Like all of us, on March 11, 2011, Saito saw the television images of the waves devastating low-lying coastal areas of the Tohoku region to the north. He’s also been on the receiving end of a concerted effort by his local government to increase citizens’ tsunami awareness. That started with a hazard map he received in July telling him the location of the nearest tsunami-evacuation building. He participated in a tsunami drill in October, and around the same time began noticing signs on telegraph poles indicating how many meters above sea level the land there was.

Next year, Saito is also likely to notice two other Zushi government initiatives: Arrows painted on roadways indicating the direction people should run if a tsunami warning is issued; and a revised hazard map that will declare not only his beachside neighborhood, but Zushi’s entire central shopping district, an “assumed tsunami-inundation” zone.

“In the past it never occurred to me that a tsunami could come to Zushi,” said the 50-year resident of this city that’s home to around 60,000 people.

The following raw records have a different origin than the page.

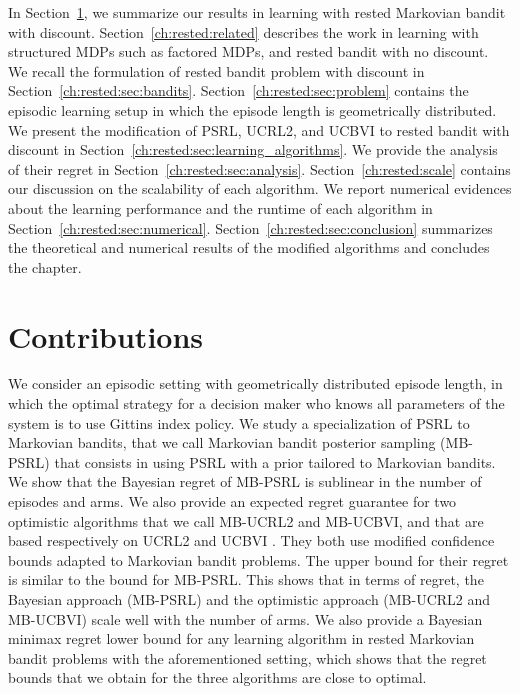 In Section~\ref{ch:rested:sec:contribute}, we summarize our results in learning with rested Markovian bandit with discount.
Section~\ref{ch:rested:related} describes the work in learning with structured MDPs such as factored MDPs, and rested bandit with no discount.
We recall the formulation of rested bandit problem with discount in Section~\ref{ch:rested:sec:bandits}.
Section~\ref{ch:rested:sec:problem} contains the episodic learning setup in which the episode length is geometrically distributed.
We present the modification of PSRL, UCRL2, and UCBVI to rested bandit with discount in Section~\ref{ch:rested:sec:learning_algorithms}.
We provide the analysis of their regret in Section~\ref{ch:rested:sec:analysis}.
Section~\ref{ch:rested:scale} contains our discussion on the scalability of each algorithm.
We report numerical evidences about the learning performance and the runtime of each algorithm in Section~\ref{ch:rested:sec:numerical}.
Section~\ref{ch:rested:sec:conclusion} summarizes the theoretical and numerical results of the modified algorithms and concludes the chapter.

\section{Contributions}
\label{ch:rested:sec:contribute}

We consider an episodic setting with geometrically distributed episode length, in which the optimal strategy for a decision maker who knows all parameters of the system is to use Gittins index policy. We study a specialization of PSRL \cite{osband2013more} to Markovian bandits, that we call Markovian bandit posterior sampling (MB-PSRL) that consists in using PSRL with a prior tailored to Markovian bandits. We show that the Bayesian regret of MB-PSRL is sublinear in the number of episodes and arms. We also provide an expected regret guarantee for two optimistic algorithms that we call MB-UCRL2 and MB-UCBVI, and that are based respectively on UCRL2 \cite{jaksch2010near} and UCBVI \cite{azar2017minimax}. They both use modified  confidence bounds adapted to Markovian bandit problems. The upper bound for their regret is similar to the bound for MB-PSRL. This shows that in terms of regret, the Bayesian approach (MB-PSRL) and the optimistic approach (MB-UCRL2 and MB-UCBVI) scale well with the number of arms. We also provide a Bayesian minimax regret lower bound for any learning algorithm in rested Markovian bandit problems with the aforementioned setting, which shows that the regret bounds that we obtain for the three algorithms are close to optimal.

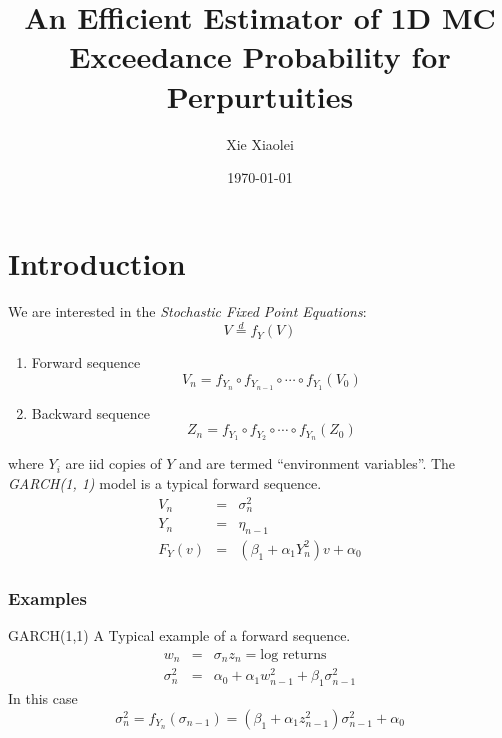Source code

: \documentclass{beamer}
\title{An Efficient Estimator of 1D MC Exceedance Probability for Perpurtuities} %
\author{Xie Xiaolei} %
\institute[UCPH] %
{
Copenhagen University  \\ %
\medskip
\textit{hnq365@math.ku.dk} %
}
\date{\today} %
\begin{document}
\begin{frame}
\titlepage %
\end{frame}


\section{Introduction}
\begin{frame}
  We are interested in the {\it Stochastic Fixed Point Equations}:
  \[
  V \overset{d}{=} f_Y(V)
  \]
  \begin{enumerate}
  \item Forward sequence
    \[
    V_n = f_{Y_n} \circ f_{Y_{n-1}} \circ \cdots \circ f_{Y_1} (V_0)
    \]
    \item Backward sequence
      \[
      Z_n  = f_{Y_1} \circ f_{Y_{2}} \circ \cdots \circ f_{Y_n} (Z_0)
      \]
    \end{enumerate}
    where $Y_i$ are iid copies of $Y$ and are termed ``environment
    variables''. The {\it GARCH(1, 1)} model is a typical forward sequence.
    \begin{eqnarray*}
      V_n &=& \sigma_n^2 \\
      Y_n &=& \eta_{n-1} \\
      F_Y(v) &=& (\beta_1 + \alpha_1 Y_n^2) v + \alpha_0
    \end{eqnarray*}
\end{frame}

\begin{frame}
  \frametitle{Examples}
  \begin{exampleblock}{GARCH(1,1)}
    A Typical example of a forward sequence.
    \begin{eqnarray*}
      w_n &=& \sigma_n z_n = \text{log returns} \\
      \sigma_n^2 &=& \alpha_0 + \alpha_1 w_{n-1}^2 + \beta_1 \sigma_{n-1}^2
    \end{eqnarray*}
    In this case
    \[
    \sigma_n^2 = f_{Y_n} (\sigma_{n-1}) = (\beta_1 + \alpha_1
    z_{n-1}^2) \sigma_{n-1}^2 + \alpha_0
    \]
  \end{exampleblock}
\end{frame}
\end{document}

However, its government now appears determined to never let him forget.

And it’s not just Zushi. While the seismic aftershocks of last year’s quake have now mostly subsided, the reverberations in coastal communities and local governments around the country are continuing unabated. The goal, as one government official put it, is to remove sōteigai (anything that is beyond the realm of assumption) surrounding tsunamis — in other words, to avoid any repetition of what happened in Tohoku last year, when a sōteigai tsunami killed more than 15,000 people.

Still, some specialists worry that recent moves by bureaucrats like those in Zushi — including erecting warning signs and expanded inundation assumption zones — are hopelessly cosmetic.

Such critics claim that when the next big tsunami hits, those kinds of measures won’t save lives as much as they will save bureaucrats’ reputations: “We warned you,” the suits will be able to say.

That’s the cynical position. But perhaps a counterargument exists: Perhaps the forgiving Japanese public wishes for no more than such “cosmetic” measures against a danger that, after all, may not materialize for many hundreds of years.

The creation of so-called hazard maps is the responsibility of local governments, such as Zushi City, which in Japan form the third tier of bureaucracy below the national and prefectural governments.

Zushi’s hazard map — the one that Saito received last July — had actually been created in 2009. In addition to locating designated evacuation sites and buildings, it included assumed tsunami-inundation zones that were calculated on the basis of the most recent major tsunami event in the city’s history, which occurred in 1923.

That tsunami was a consequence of the Great Kanto Earthquake, which is of course better known for causing conflagrations in Tokyo and Yokohama that killed more than 100,000 people. The tsunami itself measured just five or so meters at Zushi, and so when it became the model for making the hazard map, only a marginal strip around the city’s coastline was predicted to be damaged. Saito’s house and surrounds, which are at an elevation of just three meters — but behind an elevated coastal road that will in theory block a five-meter tsunami — were declared safe.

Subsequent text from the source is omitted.